From what I’ve been learning in reading the work of Dr. Bruce Lipton and Dr. Mario Martinez, our beliefs also have a big impact on our health. Dr. Martinez writes a great deal about the impact of our beliefs about our aging—certainly something that’s relevant for me as I get older. People who buy into the belief that life is “essentially over” at 60 or 65, he says (with a good bit of scientific data to support the statement) will almost always live shorter and much less rewarding lives. Those who believe that life can continue to get better as they mature, and that there’s much left to learn and do and contribute, are meaningfully more likely to live to past a hundred. As artist Christine Mason Miller writes, “At any given moment you have the power to say: this is not how my story will end.”
If you want a bit of an artistic insight, as well as some additional evidence, on that last bit, check this statement from the amazing artist Eva Zeisel who said, “No creative thought or created thing grows out of a negative impulse. A negative impulse is always frustrating. … No negative impulse can work, can produce any happy creation. Only a positive one.” Zeisel, by the way, lived to be 105, and she was designing pretty much up to the day she died.
I was reminded of the tragedy that negative beliefs can cause when I read this beautifully touching piece by Syrian poet Amineh Abou Kerech. It’s called, “Can Anyone Teach Me How to Make a Homeland?”
I’m trying to design a country
that will go with my poetry
and not get in the way when I’m thinking,
where soldiers don’t walk over my face.
I’m trying to design a country
which will be worthy of me if I’m ever a poet
and make allowances if I burst into tears.
I’m trying to design a City
of Love, Peace, Concord and Virtue,
free of mess, war, wreckage and misery.
What I’ve come to understand, in the spirit of Natural Laws, is that if we want to design that sustainable, loving, peaceful country—or company or community—of the sort Ms. Kerech is seeking, it must be based on positive beliefs.
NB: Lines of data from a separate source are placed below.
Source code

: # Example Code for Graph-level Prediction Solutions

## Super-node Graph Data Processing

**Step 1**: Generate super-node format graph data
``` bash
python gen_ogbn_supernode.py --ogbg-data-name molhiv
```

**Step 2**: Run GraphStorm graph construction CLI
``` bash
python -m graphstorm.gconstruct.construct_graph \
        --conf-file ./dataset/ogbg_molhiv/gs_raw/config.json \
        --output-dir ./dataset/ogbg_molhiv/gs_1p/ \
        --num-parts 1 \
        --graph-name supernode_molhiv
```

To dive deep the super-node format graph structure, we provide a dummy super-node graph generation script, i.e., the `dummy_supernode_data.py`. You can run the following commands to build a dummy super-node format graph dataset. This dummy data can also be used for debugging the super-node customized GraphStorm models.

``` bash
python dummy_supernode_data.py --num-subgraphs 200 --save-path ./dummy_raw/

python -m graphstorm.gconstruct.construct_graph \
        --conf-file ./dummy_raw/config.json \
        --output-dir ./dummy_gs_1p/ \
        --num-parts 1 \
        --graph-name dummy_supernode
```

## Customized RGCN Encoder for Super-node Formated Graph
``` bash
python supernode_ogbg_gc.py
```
The proof of all this, I believe, is in how we put the principles at play to work every day in our personal lives and in our organizations. Our new Statement of Beliefs is one very productive way to do that at work. Every belief on the list is positive. All of us at Zingerman’s, me included, have much to do to make it an everyday reality, but the more we do, it is clear to me, the more we honor Natural Law #16, the better our work and our lives are likely to go. The Statement of Beliefs is one part (along with vision, mission, and values) of a real-life answer to the question asked in the title of Ms. Kerech’s poem. The beliefs we were brought up with are what they are; but what we do going forward is up to us. As Margaret Wheatley writes, “It’s not differences that divide us. It’s our judgments about each other that do.”